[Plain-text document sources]

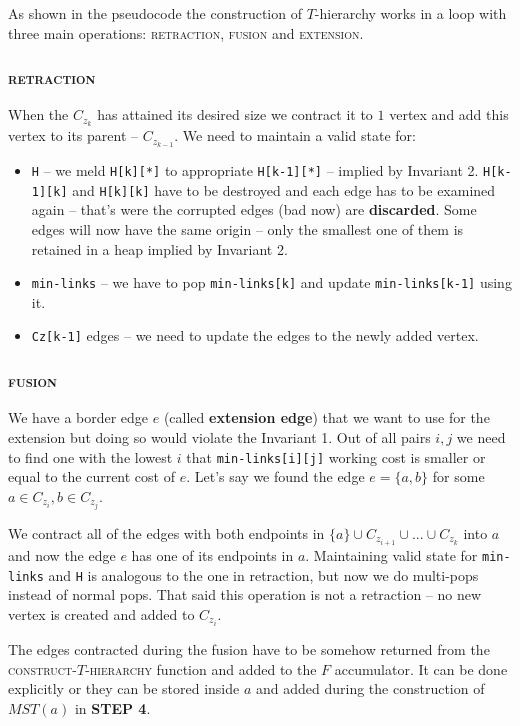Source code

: As shown in the pseudocode the construction of $T$-hierarchy works in a loop with three main operations: \textsc{retraction}, \textsc{fusion} and \textsc{extension}.
\subsubsection{\textsc{retraction}}
When the $C_{z_k}$ has attained its desired size we contract it to $1$ vertex and add this vertex to its parent -- $C_{z_{k-1}}$. We need to maintain a valid state for:
\begin{itemize}
    \item \texttt{H} -- we meld \texttt{H[k][*]} to appropriate \texttt{H[k-1][*]} -- implied by Invariant 2. \texttt{H[k-1][k]} and \texttt{H[k][k]} have to be destroyed and each edge has to be examined again -- that's were the corrupted edges (bad now) are \textbf{discarded}. Some edges will now have the same origin -- only the smallest one of them is retained in a heap implied by Invariant 2.
    \item \texttt{min-links} -- we have to pop \texttt{min-links[k]} and update \texttt{min-links[k-1]} using it.
    \item \texttt{Cz[k-1]} edges -- we need to update the edges to the newly added vertex. 
\end{itemize}

\subsubsection{\textsc{fusion}}
We have a border edge $e$ (called \textbf{extension edge}) that we want to use for the extension but doing so would violate the Invariant 1. Out of all pairs $i,j$ we need to find one with the lowest $i$ that \texttt{min-links[i][j]} working cost is smaller or equal to the current cost of $e$. Let's say we found the edge $e = \{a,b\}$ for some $a \in C_{z_i}, b\in C_{z_j}$. 

We contract all of the edges with both endpoints in $\{a\} \cup C_{z_{i+1}}\cup ... \cup C_{z_k}$ into $a$ and now the edge $e$ has one of its endpoints in $a$. Maintaining valid state for \texttt{min-links} and \texttt{H} is analogous to the one in retraction, but now we do multi-pops instead of normal pops. That said this operation is not a retraction -- no new vertex is created and added to $C_{z_i}$.

\begin{remark}
    The edges contracted during the fusion have to be somehow returned from the \textsc{construct-$T$-hierarchy} function and added to the $F$ accumulator. It can be done explicitly or they can be stored inside $a$ and added during the construction of $MST(a)$ in \textbf{STEP 4}. 
\end{remark}

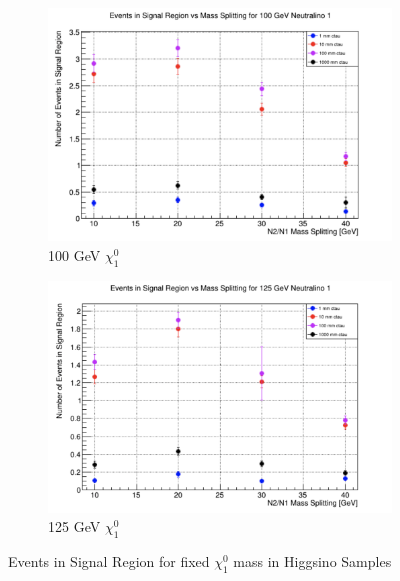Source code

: \documentclass{article}
\begin{document}
\begin{figure} [H]
\begin{subfigure}{.5\textwidth}
  \centering
  \includegraphics[width=.8\linewidth]{100GeV.png}  
  \caption{100 GeV $\chi_{1}^{0}$}
  \label{fig:sub-first19}
\end{subfigure}
\begin{subfigure}{.5\textwidth}
  \centering
  \includegraphics[width=.8\linewidth]{125GeV.png}  
  \caption{125 GeV $\chi_{1}^{0}$}
  \label{fig:sub-second19}
\end{subfigure}
\caption{Events in Signal Region for fixed $\chi_{1}^{0}$ mass in Higgsino Samples}
\label{fig:19}
\end{figure}
\end{document}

• WORK REQUEST
Looking at the data above, count each line that holds the word "begin" and report the count alone.

• SOLUTION TO THIS PROBLEM
6